Policy to grant access to an S3 bucket

If your dataset is stored in Amazon S3, you can grant an IAM role permission to access this bucket with a policy similar to the following. This example grants programmatic read-write access to the bucket named test:

{ "Version": "2012-10-17", "Statement": [ { "Effect": "Allow", "Action": ["s3:ListBucket"], "Resource": ["arn:aws:s3:::test"] }, { "Effect": "Allow", "Action": [ "s3:PutObject", "s3:GetObject", "s3:DeleteObject" ], "Resource": ["arn:aws:s3:::test/*"] } ] }

To import data from Athena and Amazon Redshift, you must grant an IAM role permission to access the following prefixes under the default Amazon S3 bucket in the AWS Region Data Wrangler is being used in: athena/, redshift/. If a default Amazon S3 bucket does not already exist in the AWS Region, you must also give the IAM role permission to create a bucket in this region.

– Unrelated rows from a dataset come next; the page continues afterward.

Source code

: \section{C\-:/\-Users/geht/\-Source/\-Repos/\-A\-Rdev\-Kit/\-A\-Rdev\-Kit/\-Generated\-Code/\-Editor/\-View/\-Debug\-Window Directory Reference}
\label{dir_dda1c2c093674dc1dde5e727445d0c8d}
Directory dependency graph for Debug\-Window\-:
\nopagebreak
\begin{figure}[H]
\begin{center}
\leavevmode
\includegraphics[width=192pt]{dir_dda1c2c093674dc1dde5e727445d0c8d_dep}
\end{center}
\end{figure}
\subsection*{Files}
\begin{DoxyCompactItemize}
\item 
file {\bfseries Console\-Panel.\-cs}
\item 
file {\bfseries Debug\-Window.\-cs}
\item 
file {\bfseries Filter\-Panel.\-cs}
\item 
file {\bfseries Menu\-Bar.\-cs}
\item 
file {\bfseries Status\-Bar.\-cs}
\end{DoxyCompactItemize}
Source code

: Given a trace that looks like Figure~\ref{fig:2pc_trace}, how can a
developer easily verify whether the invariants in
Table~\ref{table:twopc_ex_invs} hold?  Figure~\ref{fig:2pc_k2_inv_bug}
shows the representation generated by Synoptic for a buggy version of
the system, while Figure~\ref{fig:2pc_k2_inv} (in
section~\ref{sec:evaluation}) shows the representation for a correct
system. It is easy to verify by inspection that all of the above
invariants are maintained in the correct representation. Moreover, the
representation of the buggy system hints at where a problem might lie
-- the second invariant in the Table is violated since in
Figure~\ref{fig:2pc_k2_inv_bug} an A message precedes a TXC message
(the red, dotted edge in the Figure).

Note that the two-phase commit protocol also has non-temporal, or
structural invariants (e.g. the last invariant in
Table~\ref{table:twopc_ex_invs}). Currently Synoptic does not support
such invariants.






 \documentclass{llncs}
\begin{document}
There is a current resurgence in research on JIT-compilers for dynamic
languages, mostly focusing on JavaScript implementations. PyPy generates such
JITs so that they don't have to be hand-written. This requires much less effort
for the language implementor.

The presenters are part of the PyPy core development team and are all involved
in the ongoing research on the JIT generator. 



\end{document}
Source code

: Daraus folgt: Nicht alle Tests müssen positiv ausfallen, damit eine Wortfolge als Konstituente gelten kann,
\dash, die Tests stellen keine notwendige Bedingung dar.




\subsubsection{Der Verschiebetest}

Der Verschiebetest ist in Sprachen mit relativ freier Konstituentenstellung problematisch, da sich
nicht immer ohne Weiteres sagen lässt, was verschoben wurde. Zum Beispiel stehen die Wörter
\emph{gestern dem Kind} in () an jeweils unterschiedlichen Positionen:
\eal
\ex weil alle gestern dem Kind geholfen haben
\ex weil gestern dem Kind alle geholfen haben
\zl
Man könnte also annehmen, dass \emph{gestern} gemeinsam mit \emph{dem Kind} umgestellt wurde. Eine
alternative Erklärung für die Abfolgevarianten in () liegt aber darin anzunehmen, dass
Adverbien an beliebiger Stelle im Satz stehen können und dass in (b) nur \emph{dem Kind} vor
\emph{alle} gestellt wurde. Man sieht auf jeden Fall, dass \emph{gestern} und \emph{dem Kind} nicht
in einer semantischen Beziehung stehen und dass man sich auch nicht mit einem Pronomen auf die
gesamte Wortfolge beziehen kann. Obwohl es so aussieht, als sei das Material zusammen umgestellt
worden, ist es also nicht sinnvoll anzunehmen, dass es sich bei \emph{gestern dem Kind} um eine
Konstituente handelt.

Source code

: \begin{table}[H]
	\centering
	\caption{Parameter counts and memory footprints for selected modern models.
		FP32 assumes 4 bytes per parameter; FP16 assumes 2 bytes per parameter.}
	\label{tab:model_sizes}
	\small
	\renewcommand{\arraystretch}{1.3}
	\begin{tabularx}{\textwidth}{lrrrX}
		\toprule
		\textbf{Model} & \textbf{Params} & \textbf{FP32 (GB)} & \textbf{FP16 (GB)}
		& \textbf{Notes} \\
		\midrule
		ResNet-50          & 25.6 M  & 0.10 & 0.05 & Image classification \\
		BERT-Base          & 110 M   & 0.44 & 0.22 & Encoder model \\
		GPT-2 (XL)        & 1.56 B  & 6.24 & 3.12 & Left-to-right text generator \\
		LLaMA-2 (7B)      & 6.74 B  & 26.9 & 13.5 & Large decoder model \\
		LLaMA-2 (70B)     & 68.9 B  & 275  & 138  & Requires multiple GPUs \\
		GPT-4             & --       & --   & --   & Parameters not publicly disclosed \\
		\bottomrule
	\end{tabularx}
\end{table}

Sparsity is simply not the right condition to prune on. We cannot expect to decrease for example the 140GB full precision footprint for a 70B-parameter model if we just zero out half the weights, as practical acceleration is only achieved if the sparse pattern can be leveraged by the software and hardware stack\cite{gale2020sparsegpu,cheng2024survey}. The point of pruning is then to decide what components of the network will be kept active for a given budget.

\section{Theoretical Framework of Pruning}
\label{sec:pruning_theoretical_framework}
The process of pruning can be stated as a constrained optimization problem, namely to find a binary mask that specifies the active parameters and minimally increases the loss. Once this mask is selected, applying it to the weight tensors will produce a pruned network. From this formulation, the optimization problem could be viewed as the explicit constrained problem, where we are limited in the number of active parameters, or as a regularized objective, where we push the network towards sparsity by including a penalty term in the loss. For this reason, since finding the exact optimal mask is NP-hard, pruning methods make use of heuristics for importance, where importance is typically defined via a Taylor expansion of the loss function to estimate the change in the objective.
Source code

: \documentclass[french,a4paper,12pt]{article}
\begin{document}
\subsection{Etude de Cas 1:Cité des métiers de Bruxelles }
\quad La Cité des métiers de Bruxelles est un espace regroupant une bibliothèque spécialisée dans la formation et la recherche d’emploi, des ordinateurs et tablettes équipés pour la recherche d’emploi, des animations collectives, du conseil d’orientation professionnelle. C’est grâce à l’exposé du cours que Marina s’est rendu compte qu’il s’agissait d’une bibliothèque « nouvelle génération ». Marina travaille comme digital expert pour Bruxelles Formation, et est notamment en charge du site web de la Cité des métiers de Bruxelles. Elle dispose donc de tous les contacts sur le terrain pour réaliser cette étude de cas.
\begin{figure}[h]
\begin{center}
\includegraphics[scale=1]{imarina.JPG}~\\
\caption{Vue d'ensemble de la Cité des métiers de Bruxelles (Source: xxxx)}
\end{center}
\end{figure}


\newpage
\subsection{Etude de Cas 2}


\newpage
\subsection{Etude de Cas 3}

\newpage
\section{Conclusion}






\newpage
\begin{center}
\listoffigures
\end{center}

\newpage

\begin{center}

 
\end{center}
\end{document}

Additionally, if you want the IAM role to be able to use the SageMaker Feature Store, SageMaker Pipeline, and Data Wrangler job export options, you must grant access to the prefix data_wrangler_flows/ in this bucket.

Data Wrangler uses the athena/ and redshift/ prefixes to store preview files and imported datasets. To learn more, see Imported Data Storage.

Data Wrangler uses the data_wrangler_flows/ prefix to store .flow files when you run a Jupyter Notebook exported from Data Wrangler. To learn more, see Export.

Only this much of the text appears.